Accessing a single page of a multi-page document using the Image API

Question

Accessing a single page of a multi-page document using the Image API

adolski opened this issue 7 years ago · 0 comments

Description

The Image API doesn't provide a recommendation for accessing a "resource within a resource" -- for example, assuming the identifier URI component identifies a PDF file, the individual pages aren't addressable.

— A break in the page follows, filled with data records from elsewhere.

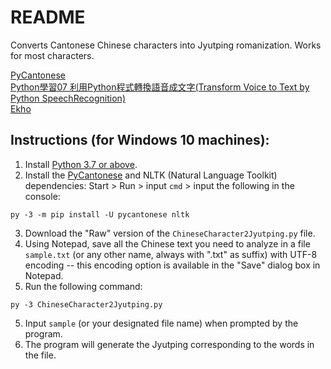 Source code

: # README
Converts Cantonese Chinese characters into Jyutping romanization. Works for most characters.

[PyCantonese](http://pycantonese.org)  
[Python學習07 利用Python程式轉換語音成文字(Transform Voice to Text by Python SpeechRecognition)](https://www.youtube.com/watch?v=3LLksqP2aXE)  
[Ekho](https://www.eguidedog.net/ekho.php)

## Instructions (for Windows 10 machines):  

1) Install [Python 3.7 or above](https://www.python.org/downloads/).  
2) Install the [PyCantonese](http://pycantonese.org) and NLTK (Natural Language Toolkit) dependencies: Start > Run > input ```cmd``` > input the following in the console:  
```
py -3 -m pip install -U pycantonese nltk
```
3) Download the "Raw" version of the ```ChineseCharacter2Jyutping.py``` file.  
4) Using Notepad, save all the Chinese text you need to analyze in a file ```sample.txt``` (or any other name, always with ".txt" as suffix) with UTF-8 encoding -- this encoding option is available in the "Save" dialog box in Notepad.  
5) Run the following command:  
```
py -3 ChineseCharacter2Jyutping.py
```
5) Input ```sample``` (or your designated file name) when prompted by the program.  
6) The program will generate the Jyutping corresponding to the words in the file.
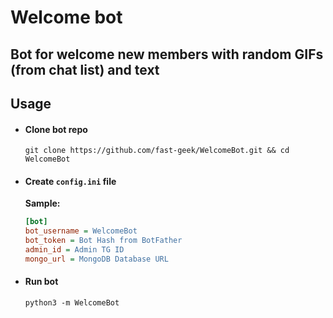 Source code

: # Welcome bot
## Bot for welcome new members with random GIFs (from chat list) and text

## Usage

* #### Clone bot repo
    ``git clone https://github.com/fast-geek/WelcomeBot.git && cd WelcomeBot``
* #### Create `config.ini` file
  **Sample:**
     ```ini
     [bot]
     bot_username = WelcomeBot
     bot_token = Bot Hash from BotFather
     admin_id = Admin TG ID
     mongo_url = MongoDB Database URL
     ```
* #### Run bot
	`python3 -m WelcomeBot`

I would like to have a standard and effective way of retrieving a representation of a single page of a multi-page document. Currently, my only option is to provide identifiers for each page, but unlike other identifiers, these wouldn't map directly to source resources (such as document files) without some kind of arbitrary implementation-specific translation.

Variation(s)

Although I'm talking about document pages here, this could really describe a standard way of addressing any "resource within a resource": a page of a document, a frame of a video... and maybe other things.

Proposed Solutions

A "subidentifier" path component after the identifier component with a syntax like:
a. page:n for documents
b. frame:n and/or time:nn:nn:nn for videos
c. some kind of token like default (or whatever) when there is no subresource
A recommended syntax for integrating a subresource identifier into an identifier, so that Image API implementers can scan an identifier component to find both an identifier and optional subidentifier.

Additional Background

My main use case is creation of thumbnails for PDF pages, but this feature could also be used for easy integration of PDFs and other documents into existing image viewer clients.

Currently, the Cantaloupe image server provides a page= URI query argument to solve this problem, but I'd like to have a better and more standard way.